The Coby Foundation funded nineteen projects in its field, textiles and fashion, in 2022 and spent a total of $500,000 as museums welcomed visitors back into their galleries. The foundation funded a wide range of projects and periods, from Syrian Textiles Across Two Millennia at the Katonah Museum in Westchester to designer Claire McCardell’s mid-century fashions at the Maryland Center for History and Culture to the upcoming exhibition of works by Afghan Canadian artist, Hangama Amiri, at the Aldrich Museum in Ridgefield, CT.
The largest grant, $100,000, went to the Metropolitan Museum of Art for The Tudors: Art and Majesty in Renaissance England, which was dominated by a large number of spectacular tapestries. Bard Graduate Center received two grants, in 2021 and 2022, for the planning and implementation of Threads of Power: Lace from the Textilmuseum St. Gallen, which presented this precious textile from its origins in the 16th century to the dress worn by Michelle Obama for the 2009 Inauguration ($80,000 total).
The Foundation funded a number of group shows, including the planning of Printed Textiles at the Schweinfurth Arts Center in Auburn, NY ($15,000), the recent exhibition at Lyndhurst in Tarrytown, NY entitled Women’s Work ($15,000), and The Clamor of Ornament: Exchange, Power, and Joy from the Fifteenth Century to the Present, which opened last June at the Drawing Center in Downtown Manhattan ($25,000).
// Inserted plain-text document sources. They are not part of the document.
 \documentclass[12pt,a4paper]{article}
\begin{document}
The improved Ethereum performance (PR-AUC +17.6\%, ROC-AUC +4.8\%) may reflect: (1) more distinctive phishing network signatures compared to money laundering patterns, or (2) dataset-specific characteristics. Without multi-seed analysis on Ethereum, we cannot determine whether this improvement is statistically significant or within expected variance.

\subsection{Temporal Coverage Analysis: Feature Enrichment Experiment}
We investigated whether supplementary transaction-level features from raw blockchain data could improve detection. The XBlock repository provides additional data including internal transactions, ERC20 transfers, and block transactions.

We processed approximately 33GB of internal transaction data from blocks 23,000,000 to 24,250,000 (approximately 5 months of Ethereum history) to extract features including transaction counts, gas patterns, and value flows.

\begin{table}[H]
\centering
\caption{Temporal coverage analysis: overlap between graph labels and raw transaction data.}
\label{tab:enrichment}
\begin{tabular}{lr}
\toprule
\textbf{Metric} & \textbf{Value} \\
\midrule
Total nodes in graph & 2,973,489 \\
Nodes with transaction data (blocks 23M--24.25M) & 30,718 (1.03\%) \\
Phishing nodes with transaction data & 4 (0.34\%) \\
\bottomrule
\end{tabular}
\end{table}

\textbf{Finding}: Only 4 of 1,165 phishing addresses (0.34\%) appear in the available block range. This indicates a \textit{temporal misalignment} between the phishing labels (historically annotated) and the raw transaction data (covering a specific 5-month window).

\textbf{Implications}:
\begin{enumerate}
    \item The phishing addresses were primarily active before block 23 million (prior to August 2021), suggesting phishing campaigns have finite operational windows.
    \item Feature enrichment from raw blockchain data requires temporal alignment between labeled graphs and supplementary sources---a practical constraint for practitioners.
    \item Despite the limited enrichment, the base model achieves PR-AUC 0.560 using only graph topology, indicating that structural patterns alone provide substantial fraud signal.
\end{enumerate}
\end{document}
One-artist exhibitions continue to be an important element of Coby Foundation grantmaking. Apart from the Nick Cave: Forothermore exhibition at the Guggenheim Museum ($25,000) and the forthcoming Hangama Amiri solo exhibition at the Aldrich Museum ($15,000), the Foundation gave funds to a new grantee, Pioneer Works, an artist and scientist-led cultural center in Red Hook, Brooklyn, for an exhibition of the work of artist Anya Kielar ($25,000); to the Fuller Craft Museum in Brockton, MA for a one-woman exhibition of acclaimed Baltimore sculptor and bead artist, Joyce Scott ($10,000); and to the Trustees of Reservations at Harvard Fruitlands Museum (MA) for a solo exhibition of textile artist Rachel Hayes ($20,000). The Foundation also granted $25,000 for the first exhibition in 20 years of fashions by the famed American sportswear designer, Claire McCardell, at the Maryland Center for History and Culture in Baltimore, which owns her archive.
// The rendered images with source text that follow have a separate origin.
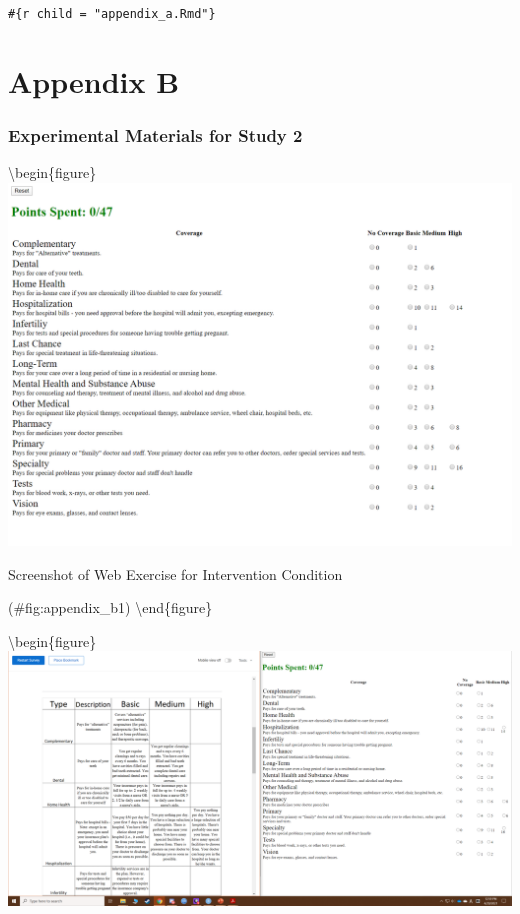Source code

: \documentclass[
  english,
  man]{apa6}
\begin{document}
\texttt{\#\{r\ child\ =\ "appendix\_a.Rmd"\}}

\hypertarget{appendix-b}{%
\section{Appendix B}\label{appendix-b}}

\hypertarget{experimental-materials-for-study-2}{%
\subsubsection{Experimental Materials for Study 2}\label{experimental-materials-for-study-2}}

\textbackslash begin\{figure\}
\includegraphics[width=1\linewidth]{appendix_b_1}

\caption{Screenshot of Web Exercise for Intervention Condition}

(\#fig:appendix\_b1)
\textbackslash end\{figure\}

\textbackslash begin\{figure\}
\includegraphics[width=1\linewidth]{appendix_b_2}
\end{document}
Possibly the most unusual project of 2022 was a grant to the Pilgrim Hall Museum in Plymouth, MA for its Plymouth Tapestry, a project to create a needlework narrative of Plymouth Colony from multiple cultural perspectives. The 120-ft. long embroidery is being created by artist Elizabeth Creeden and a group of volunteer embroiderers, with imagery and text based on research by a team of historians that includes Indigenous scholars ($25,000).